▶ **The task**
Though the entries contain pictures, the copy you make should hold only the rest, exactly as written.

▶ **Records**
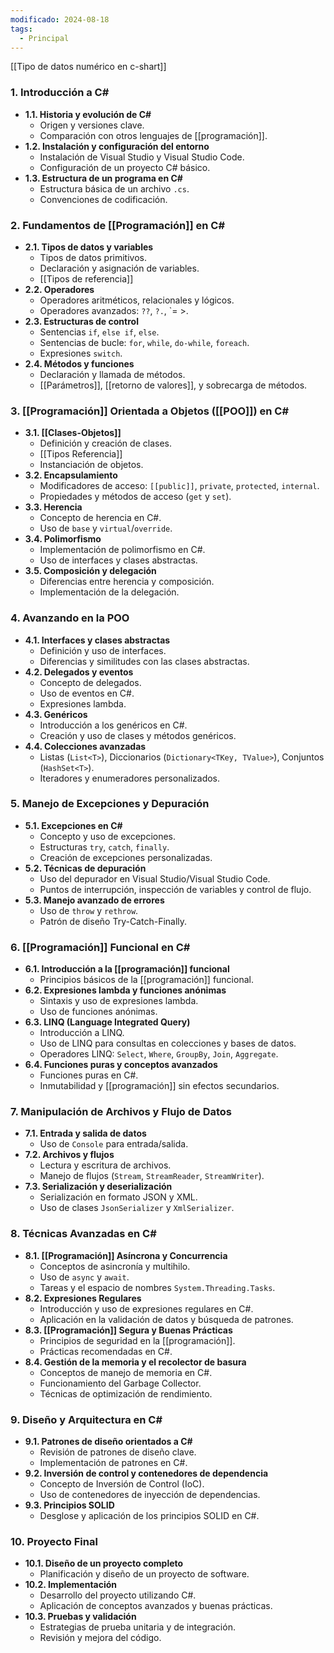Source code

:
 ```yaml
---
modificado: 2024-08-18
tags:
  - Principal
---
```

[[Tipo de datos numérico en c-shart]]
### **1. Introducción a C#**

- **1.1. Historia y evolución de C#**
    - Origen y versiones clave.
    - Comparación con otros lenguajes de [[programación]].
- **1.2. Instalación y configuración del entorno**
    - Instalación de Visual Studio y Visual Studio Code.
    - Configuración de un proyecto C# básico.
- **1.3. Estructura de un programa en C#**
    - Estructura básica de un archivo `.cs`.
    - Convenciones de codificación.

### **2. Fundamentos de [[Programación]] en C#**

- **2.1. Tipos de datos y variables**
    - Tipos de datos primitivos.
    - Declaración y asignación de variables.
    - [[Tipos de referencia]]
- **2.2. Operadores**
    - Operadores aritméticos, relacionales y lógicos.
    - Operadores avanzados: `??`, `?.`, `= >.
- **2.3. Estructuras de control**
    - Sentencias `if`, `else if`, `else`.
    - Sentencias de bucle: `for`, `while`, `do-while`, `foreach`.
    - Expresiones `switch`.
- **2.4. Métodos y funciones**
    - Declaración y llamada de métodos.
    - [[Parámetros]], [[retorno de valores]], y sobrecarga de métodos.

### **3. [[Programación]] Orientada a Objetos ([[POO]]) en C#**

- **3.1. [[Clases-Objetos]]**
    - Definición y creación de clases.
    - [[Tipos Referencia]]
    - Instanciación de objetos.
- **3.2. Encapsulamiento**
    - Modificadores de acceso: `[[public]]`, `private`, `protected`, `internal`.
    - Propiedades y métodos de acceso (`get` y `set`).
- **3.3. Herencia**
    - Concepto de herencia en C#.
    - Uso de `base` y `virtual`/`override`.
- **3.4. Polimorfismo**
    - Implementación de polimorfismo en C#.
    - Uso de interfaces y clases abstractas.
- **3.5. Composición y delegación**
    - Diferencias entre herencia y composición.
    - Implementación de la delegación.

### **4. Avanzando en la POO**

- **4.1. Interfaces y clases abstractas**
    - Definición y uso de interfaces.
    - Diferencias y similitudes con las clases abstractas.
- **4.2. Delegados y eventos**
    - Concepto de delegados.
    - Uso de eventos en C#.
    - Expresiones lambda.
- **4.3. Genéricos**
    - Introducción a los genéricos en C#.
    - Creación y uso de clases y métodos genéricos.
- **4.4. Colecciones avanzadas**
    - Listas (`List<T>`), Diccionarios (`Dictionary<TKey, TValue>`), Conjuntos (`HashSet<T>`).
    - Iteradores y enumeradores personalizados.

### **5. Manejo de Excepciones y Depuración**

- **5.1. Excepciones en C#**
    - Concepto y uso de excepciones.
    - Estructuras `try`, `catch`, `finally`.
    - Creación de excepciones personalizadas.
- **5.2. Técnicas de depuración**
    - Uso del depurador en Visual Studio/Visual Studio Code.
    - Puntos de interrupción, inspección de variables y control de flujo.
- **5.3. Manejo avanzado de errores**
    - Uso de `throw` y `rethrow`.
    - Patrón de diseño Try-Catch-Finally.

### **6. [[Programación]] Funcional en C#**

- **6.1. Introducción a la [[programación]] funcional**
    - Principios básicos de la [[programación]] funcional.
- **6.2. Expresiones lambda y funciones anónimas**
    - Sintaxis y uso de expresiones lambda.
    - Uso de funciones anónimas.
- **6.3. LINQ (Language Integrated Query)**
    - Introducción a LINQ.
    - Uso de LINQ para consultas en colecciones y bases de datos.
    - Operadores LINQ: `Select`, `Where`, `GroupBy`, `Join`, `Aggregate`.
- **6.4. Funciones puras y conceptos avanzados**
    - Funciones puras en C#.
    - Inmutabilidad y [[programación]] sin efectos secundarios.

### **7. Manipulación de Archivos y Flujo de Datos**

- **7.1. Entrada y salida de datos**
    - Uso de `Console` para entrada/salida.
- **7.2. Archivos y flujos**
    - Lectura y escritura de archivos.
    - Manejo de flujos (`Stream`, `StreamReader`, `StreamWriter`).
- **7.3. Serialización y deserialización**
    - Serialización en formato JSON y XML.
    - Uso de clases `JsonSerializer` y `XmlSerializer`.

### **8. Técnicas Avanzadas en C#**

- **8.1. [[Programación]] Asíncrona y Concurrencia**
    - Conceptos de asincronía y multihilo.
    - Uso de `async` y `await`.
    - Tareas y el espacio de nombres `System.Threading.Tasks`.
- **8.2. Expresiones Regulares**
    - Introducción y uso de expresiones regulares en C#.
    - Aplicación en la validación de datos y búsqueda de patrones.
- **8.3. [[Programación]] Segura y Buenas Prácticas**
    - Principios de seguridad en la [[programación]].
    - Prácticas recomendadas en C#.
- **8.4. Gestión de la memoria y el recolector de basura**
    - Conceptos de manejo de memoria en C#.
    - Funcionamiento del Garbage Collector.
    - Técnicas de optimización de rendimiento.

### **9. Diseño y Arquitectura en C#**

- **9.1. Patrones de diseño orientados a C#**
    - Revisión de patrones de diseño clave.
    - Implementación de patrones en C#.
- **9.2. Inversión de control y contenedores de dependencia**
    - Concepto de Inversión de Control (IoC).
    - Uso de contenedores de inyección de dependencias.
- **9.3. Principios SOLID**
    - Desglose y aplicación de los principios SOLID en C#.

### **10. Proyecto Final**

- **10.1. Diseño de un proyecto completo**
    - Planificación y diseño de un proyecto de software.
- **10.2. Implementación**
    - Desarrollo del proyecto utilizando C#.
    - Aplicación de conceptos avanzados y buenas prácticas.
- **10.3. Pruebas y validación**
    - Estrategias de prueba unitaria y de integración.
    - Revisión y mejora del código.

▶ **Solution for this task**
Source code

:
 ```yaml
---
modificado: 2024-08-18
tags:
  - Principal
---
```

[[Tipo de datos numérico en c-shart]]
### **1. Introducción a C#**

- **1.1. Historia y evolución de C#**
    - Origen y versiones clave.
    - Comparación con otros lenguajes de [[programación]].
- **1.2. Instalación y configuración del entorno**
    - Instalación de Visual Studio y Visual Studio Code.
    - Configuración de un proyecto C# básico.
- **1.3. Estructura de un programa en C#**
    - Estructura básica de un archivo `.cs`.
    - Convenciones de codificación.

### **2. Fundamentos de [[Programación]] en C#**

- **2.1. Tipos de datos y variables**
    - Tipos de datos primitivos.
    - Declaración y asignación de variables.
    - [[Tipos de referencia]]
- **2.2. Operadores**
    - Operadores aritméticos, relacionales y lógicos.
    - Operadores avanzados: `??`, `?.`, `= >.
- **2.3. Estructuras de control**
    - Sentencias `if`, `else if`, `else`.
    - Sentencias de bucle: `for`, `while`, `do-while`, `foreach`.
    - Expresiones `switch`.
- **2.4. Métodos y funciones**
    - Declaración y llamada de métodos.
    - [[Parámetros]], [[retorno de valores]], y sobrecarga de métodos.

### **3. [[Programación]] Orientada a Objetos ([[POO]]) en C#**

- **3.1. [[Clases-Objetos]]**
    - Definición y creación de clases.
    - [[Tipos Referencia]]
    - Instanciación de objetos.
- **3.2. Encapsulamiento**
    - Modificadores de acceso: `[[public]]`, `private`, `protected`, `internal`.
    - Propiedades y métodos de acceso (`get` y `set`).
- **3.3. Herencia**
    - Concepto de herencia en C#.
    - Uso de `base` y `virtual`/`override`.
- **3.4. Polimorfismo**
    - Implementación de polimorfismo en C#.
    - Uso de interfaces y clases abstractas.
- **3.5. Composición y delegación**
    - Diferencias entre herencia y composición.
    - Implementación de la delegación.

### **4. Avanzando en la POO**

- **4.1. Interfaces y clases abstractas**
    - Definición y uso de interfaces.
    - Diferencias y similitudes con las clases abstractas.
- **4.2. Delegados y eventos**
    - Concepto de delegados.
    - Uso de eventos en C#.
    - Expresiones lambda.
- **4.3. Genéricos**
    - Introducción a los genéricos en C#.
    - Creación y uso de clases y métodos genéricos.
- **4.4. Colecciones avanzadas**
    - Listas (`List<T>`), Diccionarios (`Dictionary<TKey, TValue>`), Conjuntos (`HashSet<T>`).
    - Iteradores y enumeradores personalizados.

### **5. Manejo de Excepciones y Depuración**

- **5.1. Excepciones en C#**
    - Concepto y uso de excepciones.
    - Estructuras `try`, `catch`, `finally`.
    - Creación de excepciones personalizadas.
- **5.2. Técnicas de depuración**
    - Uso del depurador en Visual Studio/Visual Studio Code.
    - Puntos de interrupción, inspección de variables y control de flujo.
- **5.3. Manejo avanzado de errores**
    - Uso de `throw` y `rethrow`.
    - Patrón de diseño Try-Catch-Finally.

### **6. [[Programación]] Funcional en C#**

- **6.1. Introducción a la [[programación]] funcional**
    - Principios básicos de la [[programación]] funcional.
- **6.2. Expresiones lambda y funciones anónimas**
    - Sintaxis y uso de expresiones lambda.
    - Uso de funciones anónimas.
- **6.3. LINQ (Language Integrated Query)**
    - Introducción a LINQ.
    - Uso de LINQ para consultas en colecciones y bases de datos.
    - Operadores LINQ: `Select`, `Where`, `GroupBy`, `Join`, `Aggregate`.
- **6.4. Funciones puras y conceptos avanzados**
    - Funciones puras en C#.
    - Inmutabilidad y [[programación]] sin efectos secundarios.

### **7. Manipulación de Archivos y Flujo de Datos**

- **7.1. Entrada y salida de datos**
    - Uso de `Console` para entrada/salida.
- **7.2. Archivos y flujos**
    - Lectura y escritura de archivos.
    - Manejo de flujos (`Stream`, `StreamReader`, `StreamWriter`).
- **7.3. Serialización y deserialización**
    - Serialización en formato JSON y XML.
    - Uso de clases `JsonSerializer` y `XmlSerializer`.

### **8. Técnicas Avanzadas en C#**

- **8.1. [[Programación]] Asíncrona y Concurrencia**
    - Conceptos de asincronía y multihilo.
    - Uso de `async` y `await`.
    - Tareas y el espacio de nombres `System.Threading.Tasks`.
- **8.2. Expresiones Regulares**
    - Introducción y uso de expresiones regulares en C#.
    - Aplicación en la validación de datos y búsqueda de patrones.
- **8.3. [[Programación]] Segura y Buenas Prácticas**
    - Principios de seguridad en la [[programación]].
    - Prácticas recomendadas en C#.
- **8.4. Gestión de la memoria y el recolector de basura**
    - Conceptos de manejo de memoria en C#.
    - Funcionamiento del Garbage Collector.
    - Técnicas de optimización de rendimiento.

### **9. Diseño y Arquitectura en C#**

- **9.1. Patrones de diseño orientados a C#**
    - Revisión de patrones de diseño clave.
    - Implementación de patrones en C#.
- **9.2. Inversión de control y contenedores de dependencia**
    - Concepto de Inversión de Control (IoC).
    - Uso de contenedores de inyección de dependencias.
- **9.3. Principios SOLID**
    - Desglose y aplicación de los principios SOLID en C#.

### **10. Proyecto Final**

- **10.1. Diseño de un proyecto completo**
    - Planificación y diseño de un proyecto de software.
- **10.2. Implementación**
    - Desarrollo del proyecto utilizando C#.
    - Aplicación de conceptos avanzados y buenas prácticas.
- **10.3. Pruebas y validación**
    - Estrategias de prueba unitaria y de integración.
    - Revisión y mejora del código.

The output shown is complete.